What is needed is a word-for-word copy of every record below, minus the pictures.

RECORDS PROVIDED →
====================

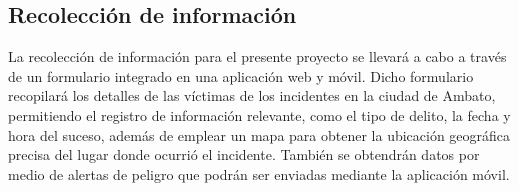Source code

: \subsection{Recolección de información}
La recolección de información para el presente proyecto se llevará a cabo a través de un
formulario integrado en una aplicación web y móvil. Dicho formulario recopilará los detalles
de las víctimas de los incidentes en la ciudad de Ambato, permitiendo el registro de
información relevante, como el tipo de delito, la fecha y hora del suceso, además de
emplear un mapa para obtener la ubicación geográfica precisa del lugar donde ocurrió el
incidente. También se obtendrán datos por medio de alertas de peligro que podrán ser enviadas
mediante la aplicación móvil.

====================

SOLUTION →
Source code

: \subsection{Recolección de información}
La recolección de información para el presente proyecto se llevará a cabo a través de un
formulario integrado en una aplicación web y móvil. Dicho formulario recopilará los detalles
de las víctimas de los incidentes en la ciudad de Ambato, permitiendo el registro de
información relevante, como el tipo de delito, la fecha y hora del suceso, además de
emplear un mapa para obtener la ubicación geográfica precisa del lugar donde ocurrió el
incidente. También se obtendrán datos por medio de alertas de peligro que podrán ser enviadas
mediante la aplicación móvil.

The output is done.